The Polyglot Internet
Prepared for the World Economic Forum Global Agenda Council on the Future of the Internet by Ethan Zuckerman, October 30, 2008
The first wave of the Internet revolution changed expectations about the availability of information. Information that was stored in libraries, locked in government vaults or available only to subscribers was suddenly accessible to anyone with an internet connection. A second wave has changed expectations about who creates information online. Tens of millions of people are contributing content to the modern Internet, publishing photos, videos and blogposts to a global audience.
The globalization of the Internet has brought connectivity to almost 1.3 billion people. The Internet that results from globalization and user-authorship is profoundly polyglot. Wikipedia is now available in more than 210 languages, which implies that there are communities capable of authoring content in those tongues. Weblog search engine Technorati sees at least as many blogposts in Japanese as in English, and some scholars speculate that there may be as much Chinese content created on sites like Sina and QQ as on all English-language blogs combined.
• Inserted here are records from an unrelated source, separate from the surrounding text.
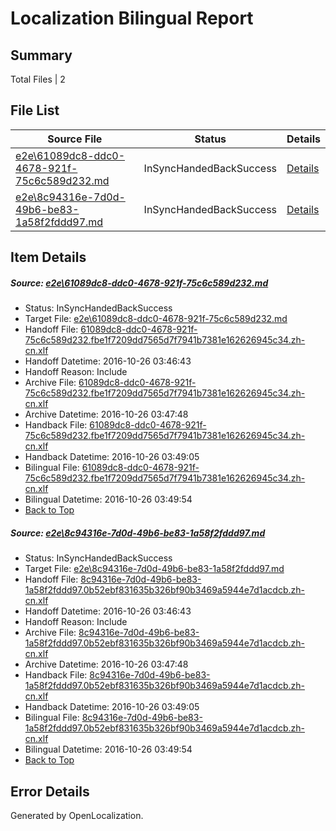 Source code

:# <a name='report-top'></a> Localization Bilingual Report

## Summary
 Total Files | 2

## File List
 Source File | Status | Details 
 ----------- | ------ | ------- 
 [e2e\61089dc8-ddc0-4678-921f-75c6c589d232.md](https://github.com/OpenLocalizationTestOrg/ol-test0/blob/95221137341938d6e7c54c113959699db83d14b9/e2e/61089dc8-ddc0-4678-921f-75c6c589d232.md) | InSyncHandedBackSuccess | [Details](#96e18f4343890002ad39c110b7b4d96284d540e31)
 [e2e\8c94316e-7d0d-49b6-be83-1a58f2fddd97.md](https://github.com/OpenLocalizationTestOrg/ol-test0/blob/95221137341938d6e7c54c113959699db83d14b9/e2e/8c94316e-7d0d-49b6-be83-1a58f2fddd97.md) | InSyncHandedBackSuccess | [Details](#0cceb777f2da269c038079184117a009885f39902)

## Item Details
##### <a name='96e18f4343890002ad39c110b7b4d96284d540e31'></a> Source: [e2e\61089dc8-ddc0-4678-921f-75c6c589d232.md](https://github.com/OpenLocalizationTestOrg/ol-test0/blob/95221137341938d6e7c54c113959699db83d14b9/e2e/61089dc8-ddc0-4678-921f-75c6c589d232.md)
* Status: InSyncHandedBackSuccess
* Target File: [e2e\61089dc8-ddc0-4678-921f-75c6c589d232.md](https://github.com/OpenLocalizationTestOrg/ol-test0-zhcn/blob/39c3bbfbe2eb5a1c523c2f6b520c2df9c1631ee7/e2e/61089dc8-ddc0-4678-921f-75c6c589d232.md)
* Handoff File: [61089dc8-ddc0-4678-921f-75c6c589d232.fbe1f7209dd7565d7f7941b7381e162626945c34.zh-cn.xlf](https://github.com/OpenLocalizationTestOrg/ol-test0-handoff/blob/0972452ff2f92df1bfb9bb5628052cb174ee8e1b/ol-handoff/OpenLocalizationTestOrg/ol-test0-zhcn/shujia/ht/61089dc8-ddc0-4678-921f-75c6c589d232.fbe1f7209dd7565d7f7941b7381e162626945c34.zh-cn.xlf)
* Handoff Datetime: 2016-10-26 03:46:43
* Handoff Reason: Include
* Archive File: [61089dc8-ddc0-4678-921f-75c6c589d232.fbe1f7209dd7565d7f7941b7381e162626945c34.zh-cn.xlf](https://github.com/OpenLocalizationTestOrg/ol-test0-handoff/blob/2bb1e8e4fe946c606ad5b5eb1faf834a8f790917/ol-archive/OpenLocalizationTestOrg/ol-test0-zhcn/shujia/ht/61089dc8-ddc0-4678-921f-75c6c589d232.fbe1f7209dd7565d7f7941b7381e162626945c34.zh-cn.xlf)
* Archive Datetime: 2016-10-26 03:47:48
* Handback File: [61089dc8-ddc0-4678-921f-75c6c589d232.fbe1f7209dd7565d7f7941b7381e162626945c34.zh-cn.xlf](https://github.com/OpenLocalizationTestOrg/ol-test0-handback/blob/804538b1d0da3c4547b38a9ab6cb4e995c0450d0/ol-handback/OpenLocalizationTestOrg/ol-test0-zhcn/shujia/ht/61089dc8-ddc0-4678-921f-75c6c589d232.fbe1f7209dd7565d7f7941b7381e162626945c34.zh-cn.xlf)
* Handback Datetime: 2016-10-26 03:49:05
* Bilingual File: [61089dc8-ddc0-4678-921f-75c6c589d232.fbe1f7209dd7565d7f7941b7381e162626945c34.zh-cn.xlf](https://github.com/OpenLocalizationTestOrg/ol-test0-handback/blob/804538b1d0da3c4547b38a9ab6cb4e995c0450d0/ol-handback/OpenLocalizationTestOrg/ol-test0-zhcn/shujia/ht/61089dc8-ddc0-4678-921f-75c6c589d232.fbe1f7209dd7565d7f7941b7381e162626945c34.zh-cn.xlf)
* Bilingual Datetime: 2016-10-26 03:49:54
* [Back to Top](#report-top)

##### <a name='0cceb777f2da269c038079184117a009885f39902'></a> Source: [e2e\8c94316e-7d0d-49b6-be83-1a58f2fddd97.md](https://github.com/OpenLocalizationTestOrg/ol-test0/blob/95221137341938d6e7c54c113959699db83d14b9/e2e/8c94316e-7d0d-49b6-be83-1a58f2fddd97.md)
* Status: InSyncHandedBackSuccess
* Target File: [e2e\8c94316e-7d0d-49b6-be83-1a58f2fddd97.md](https://github.com/OpenLocalizationTestOrg/ol-test0-zhcn/blob/39c3bbfbe2eb5a1c523c2f6b520c2df9c1631ee7/e2e/8c94316e-7d0d-49b6-be83-1a58f2fddd97.md)
* Handoff File: [8c94316e-7d0d-49b6-be83-1a58f2fddd97.0b52ebf831635b326bf90b3469a5944e7d1acdcb.zh-cn.xlf](https://github.com/OpenLocalizationTestOrg/ol-test0-handoff/blob/0972452ff2f92df1bfb9bb5628052cb174ee8e1b/ol-handoff/OpenLocalizationTestOrg/ol-test0-zhcn/shujia/ht/8c94316e-7d0d-49b6-be83-1a58f2fddd97.0b52ebf831635b326bf90b3469a5944e7d1acdcb.zh-cn.xlf)
* Handoff Datetime: 2016-10-26 03:46:43
* Handoff Reason: Include
* Archive File: [8c94316e-7d0d-49b6-be83-1a58f2fddd97.0b52ebf831635b326bf90b3469a5944e7d1acdcb.zh-cn.xlf](https://github.com/OpenLocalizationTestOrg/ol-test0-handoff/blob/2bb1e8e4fe946c606ad5b5eb1faf834a8f790917/ol-archive/OpenLocalizationTestOrg/ol-test0-zhcn/shujia/ht/8c94316e-7d0d-49b6-be83-1a58f2fddd97.0b52ebf831635b326bf90b3469a5944e7d1acdcb.zh-cn.xlf)
* Archive Datetime: 2016-10-26 03:47:48
* Handback File: [8c94316e-7d0d-49b6-be83-1a58f2fddd97.0b52ebf831635b326bf90b3469a5944e7d1acdcb.zh-cn.xlf](https://github.com/OpenLocalizationTestOrg/ol-test0-handback/blob/804538b1d0da3c4547b38a9ab6cb4e995c0450d0/ol-handback/OpenLocalizationTestOrg/ol-test0-zhcn/shujia/ht/8c94316e-7d0d-49b6-be83-1a58f2fddd97.0b52ebf831635b326bf90b3469a5944e7d1acdcb.zh-cn.xlf)
* Handback Datetime: 2016-10-26 03:49:05
* Bilingual File: [8c94316e-7d0d-49b6-be83-1a58f2fddd97.0b52ebf831635b326bf90b3469a5944e7d1acdcb.zh-cn.xlf](https://github.com/OpenLocalizationTestOrg/ol-test0-handback/blob/804538b1d0da3c4547b38a9ab6cb4e995c0450d0/ol-handback/OpenLocalizationTestOrg/ol-test0-zhcn/shujia/ht/8c94316e-7d0d-49b6-be83-1a58f2fddd97.0b52ebf831635b326bf90b3469a5944e7d1acdcb.zh-cn.xlf)
* Bilingual Datetime: 2016-10-26 03:49:54
* [Back to Top](#report-top)


## Error Details

Generated by OpenLocalization.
A user who joins the Internet today is far more likely to encounter content in her own language than had she joined ten years ago. But each internet user is able to participate in a smaller percentage of the total interactions and conversations than an English-speaking internet user could in 1997 when English was the dominant language of the net.
There’s a danger of linguistic isolation in today’s internet. In an earlier, English-dominated internet, users were often forced to cross linguistic barriers and interact in a common language to share ideas with a wider audience. In today’s internet, there’s more opportunity for Portuguese, Chinese, or Arabic speakers to interact with one another, and perhaps less incentive to interact with speakers of other languages. This in turn may fulfill some of the predictions put forth by those who see the Internet acting as an echo-chamber for like-minded voices, not as a powerful tool to encourage interaction and understanding across barriers of nation, language and culture.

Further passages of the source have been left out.